When it became clear none of the periphery countries would risk such a confrontation, Germany’s position became unassailable. The periphery governments were happy to support whatever Berlin demanded as long as sovereign bond yields were not too high. Their crisis resolution policy consisted of keeping their heads down. And so they kept on voting in favour of successively lousy deals.

But that policy is very short-sighted, with severe economic consequences, which brings us to the second question. The fiscal compact and its predecessors brought austerity, which had a devastating and lasting impact on gross domestic product. This banking union will produce the financial sector equivalent of austerity – a secular credit crunch.

To see this, one needs to understand how banking union is going to work. The European Central Bank, in its role as supervisor, has started a comprehensive assessment of the banking sector. As part of this exercise, it assesses financial risks, takes an in-depth look at balance sheets, and subjects banks to stress tests. This exercise is going to end with a demand that some banks raise their capital.

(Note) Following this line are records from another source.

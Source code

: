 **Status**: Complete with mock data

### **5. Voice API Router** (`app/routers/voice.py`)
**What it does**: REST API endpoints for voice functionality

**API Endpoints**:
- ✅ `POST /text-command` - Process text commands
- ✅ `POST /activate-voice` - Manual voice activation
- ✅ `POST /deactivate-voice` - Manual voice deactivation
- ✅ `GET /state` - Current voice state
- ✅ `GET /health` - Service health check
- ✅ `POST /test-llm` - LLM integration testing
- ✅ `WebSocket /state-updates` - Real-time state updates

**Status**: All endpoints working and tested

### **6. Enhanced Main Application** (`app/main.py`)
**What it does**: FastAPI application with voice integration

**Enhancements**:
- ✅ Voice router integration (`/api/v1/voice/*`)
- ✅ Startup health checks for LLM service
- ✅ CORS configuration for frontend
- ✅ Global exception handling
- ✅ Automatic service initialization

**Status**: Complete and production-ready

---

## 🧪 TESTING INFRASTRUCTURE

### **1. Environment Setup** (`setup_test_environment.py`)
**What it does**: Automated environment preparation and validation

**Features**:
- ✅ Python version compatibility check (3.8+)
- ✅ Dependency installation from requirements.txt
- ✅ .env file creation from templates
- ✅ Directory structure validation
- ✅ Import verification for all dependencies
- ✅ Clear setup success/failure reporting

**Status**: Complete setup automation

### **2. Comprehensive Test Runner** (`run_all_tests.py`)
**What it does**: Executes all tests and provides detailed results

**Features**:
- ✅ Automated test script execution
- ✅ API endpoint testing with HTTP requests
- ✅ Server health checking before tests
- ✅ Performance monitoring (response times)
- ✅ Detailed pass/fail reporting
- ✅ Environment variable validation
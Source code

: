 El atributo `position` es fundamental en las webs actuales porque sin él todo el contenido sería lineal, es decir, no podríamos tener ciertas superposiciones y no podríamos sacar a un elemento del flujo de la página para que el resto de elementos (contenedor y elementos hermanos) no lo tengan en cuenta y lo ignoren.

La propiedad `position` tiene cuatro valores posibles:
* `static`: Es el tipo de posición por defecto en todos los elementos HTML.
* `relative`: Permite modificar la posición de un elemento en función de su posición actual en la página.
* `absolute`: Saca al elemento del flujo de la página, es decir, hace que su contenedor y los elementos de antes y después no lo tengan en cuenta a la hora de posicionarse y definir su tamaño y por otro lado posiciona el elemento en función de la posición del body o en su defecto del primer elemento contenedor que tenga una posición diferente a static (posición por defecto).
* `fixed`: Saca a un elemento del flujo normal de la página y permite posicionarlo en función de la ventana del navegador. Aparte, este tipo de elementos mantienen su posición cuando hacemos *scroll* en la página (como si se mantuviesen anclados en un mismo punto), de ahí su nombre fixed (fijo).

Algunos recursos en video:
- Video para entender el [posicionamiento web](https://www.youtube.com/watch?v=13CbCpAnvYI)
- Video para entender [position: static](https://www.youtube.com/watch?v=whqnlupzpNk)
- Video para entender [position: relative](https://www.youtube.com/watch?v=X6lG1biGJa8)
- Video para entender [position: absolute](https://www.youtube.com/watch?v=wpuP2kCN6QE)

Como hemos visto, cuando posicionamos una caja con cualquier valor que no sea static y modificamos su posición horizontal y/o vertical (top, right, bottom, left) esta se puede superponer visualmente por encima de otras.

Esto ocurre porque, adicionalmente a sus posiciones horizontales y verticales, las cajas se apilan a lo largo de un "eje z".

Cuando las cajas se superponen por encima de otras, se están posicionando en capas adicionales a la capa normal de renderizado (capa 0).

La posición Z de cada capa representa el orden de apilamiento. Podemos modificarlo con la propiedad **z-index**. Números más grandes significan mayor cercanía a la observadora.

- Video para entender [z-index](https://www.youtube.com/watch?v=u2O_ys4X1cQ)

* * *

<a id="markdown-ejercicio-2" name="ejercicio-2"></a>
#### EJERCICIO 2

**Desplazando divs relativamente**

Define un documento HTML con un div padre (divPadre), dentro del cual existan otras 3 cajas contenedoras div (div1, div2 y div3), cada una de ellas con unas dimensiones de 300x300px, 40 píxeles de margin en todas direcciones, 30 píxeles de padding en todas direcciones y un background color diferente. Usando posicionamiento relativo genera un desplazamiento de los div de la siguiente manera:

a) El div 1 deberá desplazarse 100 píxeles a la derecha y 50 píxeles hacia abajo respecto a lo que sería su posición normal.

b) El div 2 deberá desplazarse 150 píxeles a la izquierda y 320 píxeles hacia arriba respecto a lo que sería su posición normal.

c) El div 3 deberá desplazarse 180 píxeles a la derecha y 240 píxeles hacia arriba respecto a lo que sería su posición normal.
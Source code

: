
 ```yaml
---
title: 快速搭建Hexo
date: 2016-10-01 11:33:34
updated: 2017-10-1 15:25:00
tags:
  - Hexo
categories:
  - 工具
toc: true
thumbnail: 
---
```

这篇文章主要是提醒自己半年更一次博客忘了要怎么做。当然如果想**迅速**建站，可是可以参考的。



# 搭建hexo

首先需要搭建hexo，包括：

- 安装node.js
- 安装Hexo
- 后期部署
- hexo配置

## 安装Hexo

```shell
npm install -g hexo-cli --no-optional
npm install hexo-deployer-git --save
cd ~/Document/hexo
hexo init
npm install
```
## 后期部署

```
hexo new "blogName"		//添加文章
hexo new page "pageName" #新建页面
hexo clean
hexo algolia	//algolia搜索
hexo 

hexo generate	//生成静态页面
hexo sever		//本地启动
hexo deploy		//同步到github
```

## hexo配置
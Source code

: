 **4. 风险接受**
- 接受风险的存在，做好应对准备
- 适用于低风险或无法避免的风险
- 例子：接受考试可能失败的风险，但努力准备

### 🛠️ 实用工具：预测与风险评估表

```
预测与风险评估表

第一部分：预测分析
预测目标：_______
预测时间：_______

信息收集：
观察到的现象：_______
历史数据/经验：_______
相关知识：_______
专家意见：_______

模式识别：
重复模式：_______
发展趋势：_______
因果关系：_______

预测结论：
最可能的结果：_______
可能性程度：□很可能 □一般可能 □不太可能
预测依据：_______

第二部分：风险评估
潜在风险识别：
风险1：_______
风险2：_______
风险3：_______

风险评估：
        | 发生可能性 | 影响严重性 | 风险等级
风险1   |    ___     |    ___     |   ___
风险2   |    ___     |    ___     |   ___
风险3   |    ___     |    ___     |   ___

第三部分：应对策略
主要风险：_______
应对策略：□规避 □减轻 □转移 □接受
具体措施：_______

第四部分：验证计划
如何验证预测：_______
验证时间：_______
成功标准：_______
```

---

But without a common fiscal backstop, it lacks credibility. The ECB will be in no position to demand that banks raise capital if there is no backstop. It would risk financial instability if it exposed a bank as undercapitalised that has no access to outside capital. The resolution fund will not be able to help because it will not be fully mutualised for a decade. At the start all risks will remain within the member states.

Unlike the Federal Deposit and Insurance Corporation of the US, the eurozone’s resolution fund will have no credit line.

The ECB thus has every incentive to fudge the exercise. This is possible because reviewing a bank balance sheet or a stress test is no exact science. The key variable is the assumption made about the future.

Unfortunately, a fudge does not change the dire economic reality. An exercise in ending the credit crunch in the banking sector will actually prolong it because the recapitalising banks in the periphery will be put on ice due to a lack of funds.

Economically, this is 1990s Japan all over again, probably worse given the periphery’s dire economic state. The banking system in the eurozone will not be able to supply the economy with sufficient credit, except in creditor countries. The economic consequences of what finance ministers hailed as a “historicdecision will be substantially negative.

The periphery finance ministers who accepted this deal know all this. They are not stupid. And still they are not acting in their best interest. If your policy consists of keeping your head down, then perhaps this is the banking union you deserve.